§ Information supplied:
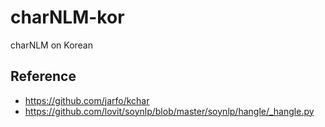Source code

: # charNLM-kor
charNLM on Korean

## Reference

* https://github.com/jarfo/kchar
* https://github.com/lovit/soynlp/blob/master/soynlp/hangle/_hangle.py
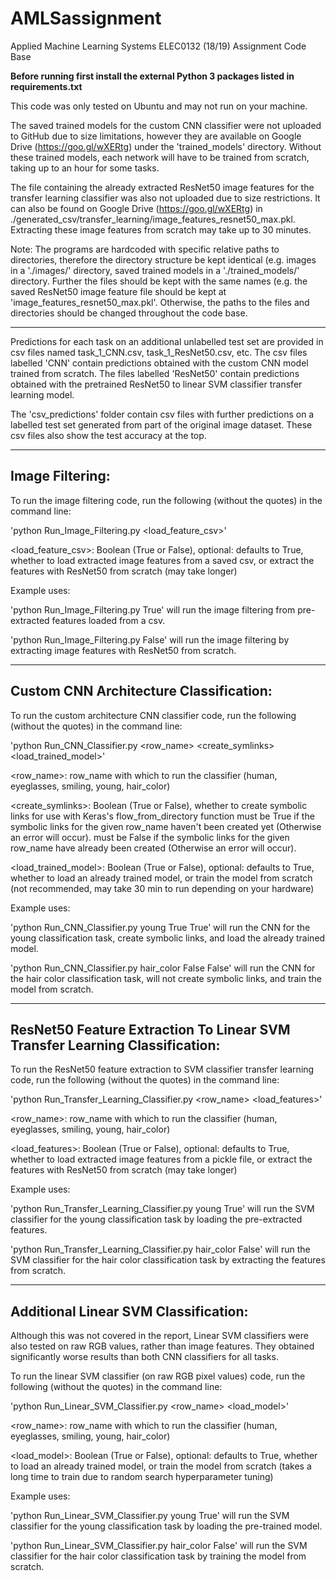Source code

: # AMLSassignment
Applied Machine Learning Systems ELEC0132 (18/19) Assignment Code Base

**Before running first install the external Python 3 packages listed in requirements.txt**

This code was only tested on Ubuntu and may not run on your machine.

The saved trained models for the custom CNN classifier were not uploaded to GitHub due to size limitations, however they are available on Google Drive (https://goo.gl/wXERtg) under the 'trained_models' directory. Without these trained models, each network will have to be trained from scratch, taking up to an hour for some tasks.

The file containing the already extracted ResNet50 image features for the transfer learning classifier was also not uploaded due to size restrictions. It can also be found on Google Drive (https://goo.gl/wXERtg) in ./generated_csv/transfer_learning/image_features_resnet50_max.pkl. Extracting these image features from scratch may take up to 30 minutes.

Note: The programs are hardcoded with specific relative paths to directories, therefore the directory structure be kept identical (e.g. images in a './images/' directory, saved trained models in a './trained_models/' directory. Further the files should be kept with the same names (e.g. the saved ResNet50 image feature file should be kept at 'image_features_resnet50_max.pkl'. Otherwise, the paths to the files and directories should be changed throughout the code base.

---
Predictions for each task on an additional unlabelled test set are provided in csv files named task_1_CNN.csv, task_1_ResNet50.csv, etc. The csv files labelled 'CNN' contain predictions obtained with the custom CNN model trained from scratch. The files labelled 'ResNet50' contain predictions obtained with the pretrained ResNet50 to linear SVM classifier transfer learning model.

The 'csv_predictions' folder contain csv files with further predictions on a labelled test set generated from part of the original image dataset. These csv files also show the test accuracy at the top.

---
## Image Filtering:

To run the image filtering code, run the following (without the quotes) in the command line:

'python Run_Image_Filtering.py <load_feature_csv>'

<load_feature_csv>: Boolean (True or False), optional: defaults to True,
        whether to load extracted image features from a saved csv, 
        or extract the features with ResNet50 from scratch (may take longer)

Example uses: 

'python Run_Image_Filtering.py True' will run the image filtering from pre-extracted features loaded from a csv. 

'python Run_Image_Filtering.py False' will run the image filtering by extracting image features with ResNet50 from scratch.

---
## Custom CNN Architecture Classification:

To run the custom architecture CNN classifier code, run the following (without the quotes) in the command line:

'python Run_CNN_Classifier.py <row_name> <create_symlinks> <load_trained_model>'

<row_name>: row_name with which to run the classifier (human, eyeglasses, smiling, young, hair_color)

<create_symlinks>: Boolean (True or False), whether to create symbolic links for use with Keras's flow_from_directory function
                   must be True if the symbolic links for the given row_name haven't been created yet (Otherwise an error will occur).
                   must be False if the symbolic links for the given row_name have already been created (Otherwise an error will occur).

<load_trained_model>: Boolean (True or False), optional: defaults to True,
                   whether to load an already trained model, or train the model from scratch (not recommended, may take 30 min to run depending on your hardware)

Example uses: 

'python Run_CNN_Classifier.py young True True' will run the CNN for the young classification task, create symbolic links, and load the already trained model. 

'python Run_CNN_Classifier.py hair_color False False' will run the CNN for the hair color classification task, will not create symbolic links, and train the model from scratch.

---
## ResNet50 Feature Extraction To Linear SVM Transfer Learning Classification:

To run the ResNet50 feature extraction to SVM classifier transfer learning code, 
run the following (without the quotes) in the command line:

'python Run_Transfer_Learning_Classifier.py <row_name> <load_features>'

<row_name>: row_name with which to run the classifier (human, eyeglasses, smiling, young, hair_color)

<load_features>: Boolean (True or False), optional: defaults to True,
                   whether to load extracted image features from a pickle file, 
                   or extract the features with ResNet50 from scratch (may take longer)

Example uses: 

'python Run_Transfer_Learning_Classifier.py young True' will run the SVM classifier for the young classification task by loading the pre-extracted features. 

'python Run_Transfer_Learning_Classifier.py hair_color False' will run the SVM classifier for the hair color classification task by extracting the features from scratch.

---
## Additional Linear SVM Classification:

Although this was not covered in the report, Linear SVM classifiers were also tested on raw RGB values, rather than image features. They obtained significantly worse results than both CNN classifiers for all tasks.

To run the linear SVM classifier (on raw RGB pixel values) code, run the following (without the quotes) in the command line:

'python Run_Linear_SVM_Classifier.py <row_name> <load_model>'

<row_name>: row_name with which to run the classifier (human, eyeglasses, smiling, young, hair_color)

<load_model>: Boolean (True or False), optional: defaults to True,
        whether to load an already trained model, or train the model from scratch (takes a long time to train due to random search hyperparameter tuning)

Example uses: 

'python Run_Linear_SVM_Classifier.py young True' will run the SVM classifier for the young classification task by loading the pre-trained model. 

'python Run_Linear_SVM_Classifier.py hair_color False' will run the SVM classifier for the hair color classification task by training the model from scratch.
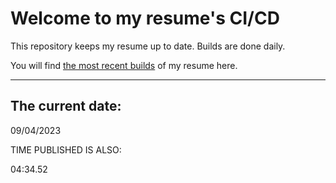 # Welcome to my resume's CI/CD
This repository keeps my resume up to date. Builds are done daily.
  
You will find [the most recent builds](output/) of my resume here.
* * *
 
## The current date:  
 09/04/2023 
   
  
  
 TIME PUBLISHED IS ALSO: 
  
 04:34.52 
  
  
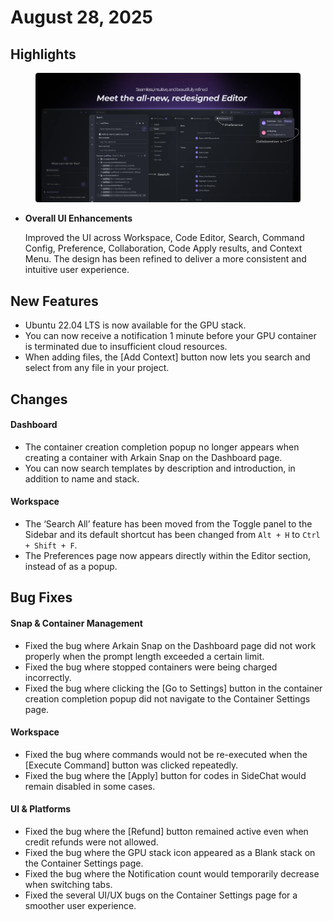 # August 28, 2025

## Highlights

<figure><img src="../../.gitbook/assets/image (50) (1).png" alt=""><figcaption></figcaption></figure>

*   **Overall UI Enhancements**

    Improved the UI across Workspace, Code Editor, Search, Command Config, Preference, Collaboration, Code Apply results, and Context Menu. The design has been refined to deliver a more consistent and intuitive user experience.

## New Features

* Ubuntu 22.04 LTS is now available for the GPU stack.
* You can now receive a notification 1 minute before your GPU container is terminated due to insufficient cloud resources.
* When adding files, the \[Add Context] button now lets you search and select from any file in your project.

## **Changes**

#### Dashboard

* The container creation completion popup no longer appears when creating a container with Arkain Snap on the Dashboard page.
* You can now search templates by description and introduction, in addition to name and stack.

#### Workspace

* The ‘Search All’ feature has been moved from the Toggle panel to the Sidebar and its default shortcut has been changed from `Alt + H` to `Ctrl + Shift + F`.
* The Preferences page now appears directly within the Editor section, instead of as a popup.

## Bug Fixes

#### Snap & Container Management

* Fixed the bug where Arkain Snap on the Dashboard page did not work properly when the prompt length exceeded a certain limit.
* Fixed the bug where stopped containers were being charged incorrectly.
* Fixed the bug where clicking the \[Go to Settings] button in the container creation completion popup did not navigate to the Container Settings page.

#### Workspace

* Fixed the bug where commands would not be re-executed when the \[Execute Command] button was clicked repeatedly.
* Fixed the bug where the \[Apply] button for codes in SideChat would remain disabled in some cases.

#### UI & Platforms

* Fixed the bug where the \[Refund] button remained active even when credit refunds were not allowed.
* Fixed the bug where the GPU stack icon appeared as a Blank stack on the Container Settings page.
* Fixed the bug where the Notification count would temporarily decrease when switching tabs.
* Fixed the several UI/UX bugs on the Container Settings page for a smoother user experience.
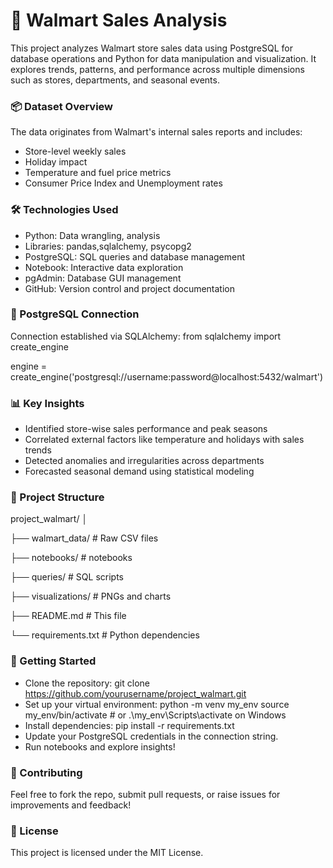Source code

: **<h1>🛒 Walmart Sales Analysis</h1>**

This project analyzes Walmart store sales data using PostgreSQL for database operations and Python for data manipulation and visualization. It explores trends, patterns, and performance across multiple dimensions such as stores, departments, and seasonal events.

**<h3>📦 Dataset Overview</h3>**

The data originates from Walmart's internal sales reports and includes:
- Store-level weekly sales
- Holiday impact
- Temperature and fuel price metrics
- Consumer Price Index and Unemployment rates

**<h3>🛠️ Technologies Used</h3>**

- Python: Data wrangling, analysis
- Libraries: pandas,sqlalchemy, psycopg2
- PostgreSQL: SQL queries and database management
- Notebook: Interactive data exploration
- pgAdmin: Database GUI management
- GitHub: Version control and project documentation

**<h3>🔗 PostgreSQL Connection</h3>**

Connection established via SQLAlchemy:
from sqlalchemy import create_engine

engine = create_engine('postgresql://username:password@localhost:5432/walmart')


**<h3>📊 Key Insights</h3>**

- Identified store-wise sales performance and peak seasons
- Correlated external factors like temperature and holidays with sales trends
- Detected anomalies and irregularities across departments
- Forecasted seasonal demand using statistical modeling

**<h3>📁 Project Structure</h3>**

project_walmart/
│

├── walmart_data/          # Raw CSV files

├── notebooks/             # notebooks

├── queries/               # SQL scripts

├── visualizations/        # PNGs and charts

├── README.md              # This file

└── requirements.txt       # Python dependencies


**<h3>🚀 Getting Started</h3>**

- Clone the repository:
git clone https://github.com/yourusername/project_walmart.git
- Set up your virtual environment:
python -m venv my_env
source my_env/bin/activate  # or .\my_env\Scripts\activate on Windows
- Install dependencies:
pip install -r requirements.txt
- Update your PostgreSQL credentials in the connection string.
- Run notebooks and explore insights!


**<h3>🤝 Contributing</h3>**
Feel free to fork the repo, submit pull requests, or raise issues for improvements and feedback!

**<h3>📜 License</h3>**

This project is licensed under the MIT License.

§ What is required:
Any pictures are to be skipped, and the lines from the beginning of the entries through the line with "This code was" copied exactly.

§ Solved exercise:
Source code

: # charNLM-kor
charNLM on Korean

## Reference

* https://github.com/jarfo/kchar
* https://github.com/lovit/soynlp/blob/master/soynlp/hangle/_hangle.py
Source code

: # AMLSassignment
Applied Machine Learning Systems ELEC0132 (18/19) Assignment Code Base

**Before running first install the external Python 3 packages listed in requirements.txt**

This code was only tested on Ubuntu and may not run on your machine.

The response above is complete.